▶ [WHAT NEEDS TO BE DONE]:
Repeat the data exactly as given below, dropping every picture.

───── TASK INPUTS ─────

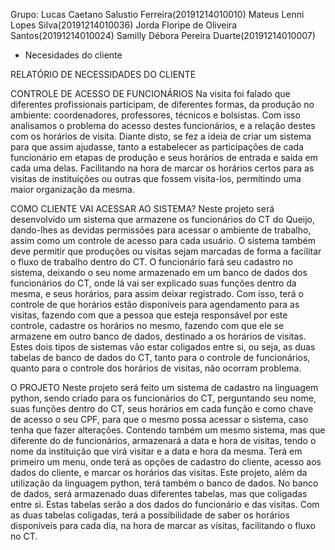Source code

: Grupo: Lucas Caetano Salustio Ferreira(20191214010010)
Mateus Lenni Lopes Silva(20191214010036)
Jorda Floripe de Oliveira Santos(20191214010024)
Samilly Débora Pereira Duarte(20191214010007)

- Necesidades do cliente 

RELATÓRIO DE NECESSIDADES DO CLIENTE

CONTROLE DE ACESSO DE FUNCIONÁRIOS
Na visita foi falado que diferentes profissionais participam, de diferentes formas, da produção no ambiente: coordenadores, professores, técnicos e bolsistas. Com isso analisamos o problema do acesso destes funcionários, e a relação destes com os horários de visita. Diante disto, se fez a ideia de criar um sistema para que assim ajudasse, tanto a estabelecer as participações de cada funcionário em etapas de produção e seus horários de entrada e saída em cada uma delas. Facilitando na hora de marcar os horários certos para as visitas de instituições ou outras que fossem visita-los, permitindo uma maior organização da mesma. 

COMO CLIENTE VAI ACESSAR AO SISTEMA?
Neste projeto será desenvolvido um sistema que armazene os funcionários do CT do Queijo, dando-lhes as devidas permissões para acessar o ambiente de trabalho, assim como um controle de acesso para cada usuário. O sistema também deve permitir que produções ou visitas sejam marcadas de forma a facilitar o fluxo de trabalho dentro do CT.
O funcionário fará seu cadastro no sistema, deixando o seu nome armazenado em um banco de dados dos funcionários do CT, onde lá vai ser explicado suas funções dentro da mesma, e seus horários, para assim deixar registrado. Com isso, terá o controle de que horários estão disponíveis para agendamento para as visitas, fazendo com que a pessoa que esteja responsável por este controle, cadastre os horários no mesmo, fazendo com que ele se armazene em outro banco de dados, destinado a os horários de visitas.
Estes dois tipos de sistemas vão estar coligados entre si, ou seja, as duas tabelas de banco de dados do CT, tanto para o controle de funcionários, quanto para o controle dos horários de visitas, não ocorram problema.

O PROJETO
Neste projeto será feito um sistema de cadastro na linguagem python, sendo criado para os funcionários do CT, perguntando seu nome, suas funções dentro do CT, seus horários em cada função e como chave de acesso o seu CPF, para que o mesmo possa acessar o sistema, caso tenha que fazer alterações. Contendo também um mesmo sistema, mas que diferente do de funcionários, armazenará a data e hora de visitas, tendo o nome da instituição que virá visitar e a data e hora da mesma. Terá em primeiro um menu, onde terá as opções de cadastro do cliente, acesso aos dados do cliente, e marcar os horários das visitas. 
Este projeto, além da utilização da linguagem python, terá também o banco de dados. No banco de dados, será armazenado duas diferentes tabelas, mas que coligadas entre si. Estas tabelas serão a dos dados do funcionário e das visitas. Com as duas tabelas coligadas, terá a possibilidade de saber os horários disponíveis para cada dia, na hora de marcar as visitas, facilitando o fluxo no CT.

─────

▶ [EXPECTED ANSWER]:
Source code

: Grupo: Lucas Caetano Salustio Ferreira(20191214010010)
Mateus Lenni Lopes Silva(20191214010036)
Jorda Floripe de Oliveira Santos(20191214010024)
Samilly Débora Pereira Duarte(20191214010007)

- Necesidades do cliente 

RELATÓRIO DE NECESSIDADES DO CLIENTE

CONTROLE DE ACESSO DE FUNCIONÁRIOS
Na visita foi falado que diferentes profissionais participam, de diferentes formas, da produção no ambiente: coordenadores, professores, técnicos e bolsistas. Com isso analisamos o problema do acesso destes funcionários, e a relação destes com os horários de visita. Diante disto, se fez a ideia de criar um sistema para que assim ajudasse, tanto a estabelecer as participações de cada funcionário em etapas de produção e seus horários de entrada e saída em cada uma delas. Facilitando na hora de marcar os horários certos para as visitas de instituições ou outras que fossem visita-los, permitindo uma maior organização da mesma. 

COMO CLIENTE VAI ACESSAR AO SISTEMA?
Neste projeto será desenvolvido um sistema que armazene os funcionários do CT do Queijo, dando-lhes as devidas permissões para acessar o ambiente de trabalho, assim como um controle de acesso para cada usuário. O sistema também deve permitir que produções ou visitas sejam marcadas de forma a facilitar o fluxo de trabalho dentro do CT.
O funcionário fará seu cadastro no sistema, deixando o seu nome armazenado em um banco de dados dos funcionários do CT, onde lá vai ser explicado suas funções dentro da mesma, e seus horários, para assim deixar registrado. Com isso, terá o controle de que horários estão disponíveis para agendamento para as visitas, fazendo com que a pessoa que esteja responsável por este controle, cadastre os horários no mesmo, fazendo com que ele se armazene em outro banco de dados, destinado a os horários de visitas.
Estes dois tipos de sistemas vão estar coligados entre si, ou seja, as duas tabelas de banco de dados do CT, tanto para o controle de funcionários, quanto para o controle dos horários de visitas, não ocorram problema.

O PROJETO
Neste projeto será feito um sistema de cadastro na linguagem python, sendo criado para os funcionários do CT, perguntando seu nome, suas funções dentro do CT, seus horários em cada função e como chave de acesso o seu CPF, para que o mesmo possa acessar o sistema, caso tenha que fazer alterações. Contendo também um mesmo sistema, mas que diferente do de funcionários, armazenará a data e hora de visitas, tendo o nome da instituição que virá visitar e a data e hora da mesma. Terá em primeiro um menu, onde terá as opções de cadastro do cliente, acesso aos dados do cliente, e marcar os horários das visitas. 
Este projeto, além da utilização da linguagem python, terá também o banco de dados. No banco de dados, será armazenado duas diferentes tabelas, mas que coligadas entre si. Estas tabelas serão a dos dados do funcionário e das visitas. Com as duas tabelas coligadas, terá a possibilidade de saber os horários disponíveis para cada dia, na hora de marcar as visitas, facilitando o fluxo no CT.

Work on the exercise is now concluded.